Wednesday, August 28, 2013

Oil Stocks are Winning…But Will Their Outperformance Last?

August has been a downer for stocks but if anyone can be called a winner this month it’s the energy sector, and more specifically oil stocks.

Associated Press

The Energy Select Sector SPDR ETF (XLE) has gained 1.5% to $82.34 today, by far the best performance of any sector in the S&P 500. It’s lost 0.1% in August, but that too counts as a victory when every other sector has lost between the Materials Select Sector SPDR ETF’s (XLB) 0.2% loss and the Consumer Staples Select Sector SPDR’s (XLP) 5% drop. The S&P 500 has fallen 2.9%.

Oil and energy stocks are among the best performing stocks in the S&P 500 this month as well. Pioneer Natural Resources (PXD), for instance, has gained 13% to $175.42 in August, while Chesapeake Energy (CHK) has jumped 13% to $26.36. Halliburton (HAL), meanwhile, has gained 8.7% to $49.07. All three are among the top-ten gainers in the S&P 500.

The energy sector is, of course, getting a boost from rising oil prices, which have been spurred higher by fears that the war in Syria would spread and disrupt production in the Middle East. WTI crude futures have gained d0.9% to $109.97 a barrel today, and 4.7% in August as the violence in Syria escalates. Can the rise continue? Raymond James analyst Pavel Molchanov’s not so sure:

We have seen this fear before – in 2003, and again in 2011. The historical parallels are not perfect, but they are close. In the run-up to the invasion of Iraq in 2003, oil prices were in a steady uptrend, as shown in the first chart on page two. Prices peaked a few days before the invasion began on March 20 and continued to slide thereafter.

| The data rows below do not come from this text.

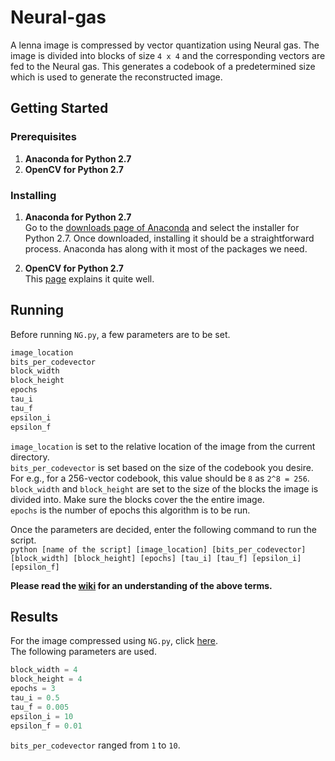 # Neural-gas
A lenna image is compressed by vector quantization using Neural gas. The image is divided into blocks of size `4 x 4` and the corresponding vectors are fed to the Neural gas. This generates a codebook of a predetermined size which is used to generate the reconstructed image.  
## Getting Started
### Prerequisites
1. **Anaconda for Python 2.7**  
2. **OpenCV for Python 2.7** 
### Installing
1. **Anaconda for Python 2.7**  
Go to the [downloads page of Anaconda](https://www.anaconda.com/download/) and select the installer for Python 2.7. Once downloaded, installing it should be a straightforward process. Anaconda has along with it most of the packages we need.  

2. **OpenCV for Python 2.7**   
This [page](https://docs.opencv.org/3.0-beta/doc/py_tutorials/py_setup/py_setup_in_windows/py_setup_in_windows.html) explains it quite well. 
## Running   
Before running `NG.py`, a few parameters are to be set.    
```python
image_location
bits_per_codevector
block_width
block_height
epochs
tau_i
tau_f
epsilon_i
epsilon_f
```  
`image_location` is set to the relative location of the image from the current directory.  
`bits_per_codevector` is set based on the size of the codebook you desire. For e.g., for a 256-vector codebook, this value should be `8` as `2^8 = 256`.    
`block_width` and `block_height` are set to the size of the blocks the image is divided into. Make sure the blocks cover the the entire image.   
`epochs` is the number of epochs this algorithm is to be run.  

Once the parameters are decided, enter the following command to run the script.  
`python [name of the script] [image_location] [bits_per_codevector] [block_width] [block_height] [epochs] [tau_i] [tau_f] [epsilon_i] [epsilon_f]`    

**Please read the [wiki](https://github.com/droidadroit/Neural-gas/wiki/Neural-gas) for an understanding of the above terms.**  
## Results  
For the image compressed using `NG.py`, click [here](https://github.com/droidadroit/Neural-gas/tree/master/Results).  
The following parameters are used.
```python
block_width = 4
block_height = 4
epochs = 3
tau_i = 0.5
tau_f = 0.005
epsilon_i = 10
epsilon_f = 0.01
```  
`bits_per_codevector` ranged from `1` to `10`.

Sixty days after the invasion, prices were 23% lower than at the peak. A similar pattern can be seen in the case of the NATO intervention in Libya. While it's hard to isolate Libya from the broader turmoil of those early days of the Arab Spring, the second chart on page two shows the oil market's panic in February and March of 2011. After NATO airstrikes began on March 19, prices kept rising for another month but then rolled over sharply. After the sixty-day interval, prices were 14% lower than at the peak.

By my own accounting, the Energy Select Sector SPDR fell about 4.9% in the sixty trading days following the beginning of the airstrikes on Libya.